SHINODA Toko (b.1913) first learned about lithography in 1960 from master printer Arthur Flory, who convinced her that her gestural brush strokes would be best conveyed in that medium. Her collaboration with master printer KIMURA Kihachi (1934-2014) lasted for decades. She would trace the initial design on the surface of the zinc plate, Kimura would print it and then, she would return to the image and add additional colors by hand, effectively rendering each work in the edition an original. (More images, of the artists paintings, here). Since Shinoda-san has not released any lithographs since 2007, I am now concentrating on her wonderful paintings. I have a small stock of Tolman Collection edition lithographs still available, so please contact me directly should you wish to see them.
ENDO Susumu (b.1933) started out as a graphic designer. His first lithographs date from 1979, when he began manipulating photographic images of everyday objects, like pencils, notebooks, and bottles, using a large copy machine.

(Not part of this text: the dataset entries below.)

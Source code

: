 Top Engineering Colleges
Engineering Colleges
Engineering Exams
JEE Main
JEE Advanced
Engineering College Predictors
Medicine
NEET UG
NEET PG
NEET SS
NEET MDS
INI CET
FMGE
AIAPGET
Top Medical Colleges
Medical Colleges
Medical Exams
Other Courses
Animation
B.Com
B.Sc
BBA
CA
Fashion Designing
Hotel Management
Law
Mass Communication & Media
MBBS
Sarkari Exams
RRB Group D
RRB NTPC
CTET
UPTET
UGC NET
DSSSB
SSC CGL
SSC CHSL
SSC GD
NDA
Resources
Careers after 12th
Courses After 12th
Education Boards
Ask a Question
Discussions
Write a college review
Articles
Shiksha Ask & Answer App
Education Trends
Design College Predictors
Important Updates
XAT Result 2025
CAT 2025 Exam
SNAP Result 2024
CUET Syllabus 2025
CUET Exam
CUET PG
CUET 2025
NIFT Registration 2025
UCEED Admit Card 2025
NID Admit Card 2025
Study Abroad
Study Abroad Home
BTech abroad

Comfortable with new technology, he switched to working on his computer, downloading photographs, playing around with color combinations and then transferring the completed image to lithographic film that he then prints on to a pre-sensitized aluminum plate. (More images, here).

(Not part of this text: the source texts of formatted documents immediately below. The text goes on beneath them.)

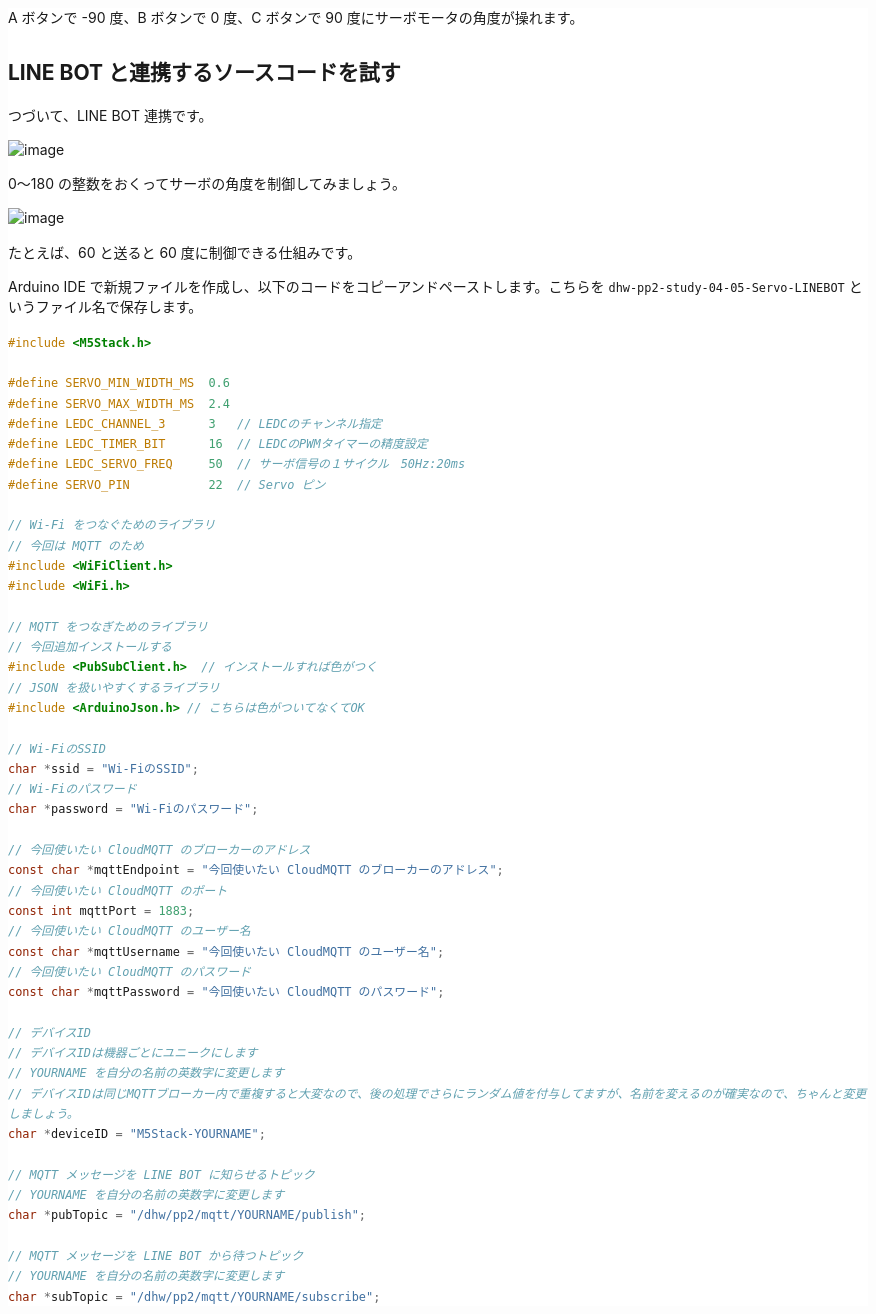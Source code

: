 A ボタンで -90 度、B ボタンで 0 度、C ボタンで 90 度にサーボモータの角度が操れます。

## LINE BOT と連携するソースコードを試す

つづいて、LINE BOT 連携です。

![image](https://i.gyazo.com/d6cd4d14ac43fa82fcbe05427db968cd.jpg)

0～180 の整数をおくってサーボの角度を制御してみましょう。

![image](https://i.gyazo.com/d04434612e99118cd30d8b46ad749f75.jpg)

たとえば、60 と送ると 60 度に制御できる仕組みです。

Arduino IDE で新規ファイルを作成し、以下のコードをコピーアンドペーストします。こちらを `dhw-pp2-study-04-05-Servo-LINEBOT` というファイル名で保存します。

```c
#include <M5Stack.h>

#define SERVO_MIN_WIDTH_MS  0.6
#define SERVO_MAX_WIDTH_MS  2.4
#define LEDC_CHANNEL_3      3   // LEDCのチャンネル指定
#define LEDC_TIMER_BIT      16  // LEDCのPWMタイマーの精度設定
#define LEDC_SERVO_FREQ     50  // サーボ信号の１サイクル　50Hz:20ms
#define SERVO_PIN           22  // Servo ピン

// Wi-Fi をつなぐためのライブラリ
// 今回は MQTT のため
#include <WiFiClient.h>
#include <WiFi.h>

// MQTT をつなぎためのライブラリ
// 今回追加インストールする
#include <PubSubClient.h>  // インストールすれば色がつく
// JSON を扱いやすくするライブラリ
#include <ArduinoJson.h> // こちらは色がついてなくてOK

// Wi-FiのSSID
char *ssid = "Wi-FiのSSID";
// Wi-Fiのパスワード
char *password = "Wi-Fiのパスワード";

// 今回使いたい CloudMQTT のブローカーのアドレス
const char *mqttEndpoint = "今回使いたい CloudMQTT のブローカーのアドレス";
// 今回使いたい CloudMQTT のポート
const int mqttPort = 1883;
// 今回使いたい CloudMQTT のユーザー名
const char *mqttUsername = "今回使いたい CloudMQTT のユーザー名";
// 今回使いたい CloudMQTT のパスワード
const char *mqttPassword = "今回使いたい CloudMQTT のパスワード";

// デバイスID
// デバイスIDは機器ごとにユニークにします
// YOURNAME を自分の名前の英数字に変更します
// デバイスIDは同じMQTTブローカー内で重複すると大変なので、後の処理でさらにランダム値を付与してますが、名前を変えるのが確実なので、ちゃんと変更しましょう。
char *deviceID = "M5Stack-YOURNAME";

// MQTT メッセージを LINE BOT に知らせるトピック
// YOURNAME を自分の名前の英数字に変更します
char *pubTopic = "/dhw/pp2/mqtt/YOURNAME/publish";

// MQTT メッセージを LINE BOT から待つトピック
// YOURNAME を自分の名前の英数字に変更します
char *subTopic = "/dhw/pp2/mqtt/YOURNAME/subscribe";
```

WAKO Shuji (b.1953) honed his printing skills by studying with renowned printer and professor HARA Takeshi. Eager to ‘display 'the beauty of traditional Japanese motifs through my modern eyes', he presents us with dazzlingly patterned textiles that wouldn’t seem out of place in a classic ukiyo-e print. Juxtaposition with puzzles, Mobius strips, and other mathematical tricks à la MC Escher transport his work to the contemporary realm. Before printing any color, Wako applies gold leaf to the paper, using a binder of animal glue. The gold enhances the jewel-like aspects of his creations. (More images, here).
Suffice it to say that stylistic differences are more important in a limited-edition print than the technique used to create it. Each artist represented above shows technical brilliance and has a unique voice, instantly recognizable through the substance of their work. Though these artists work in the same medium, their use of it to transcribe their vision to paper could not be represented more differently.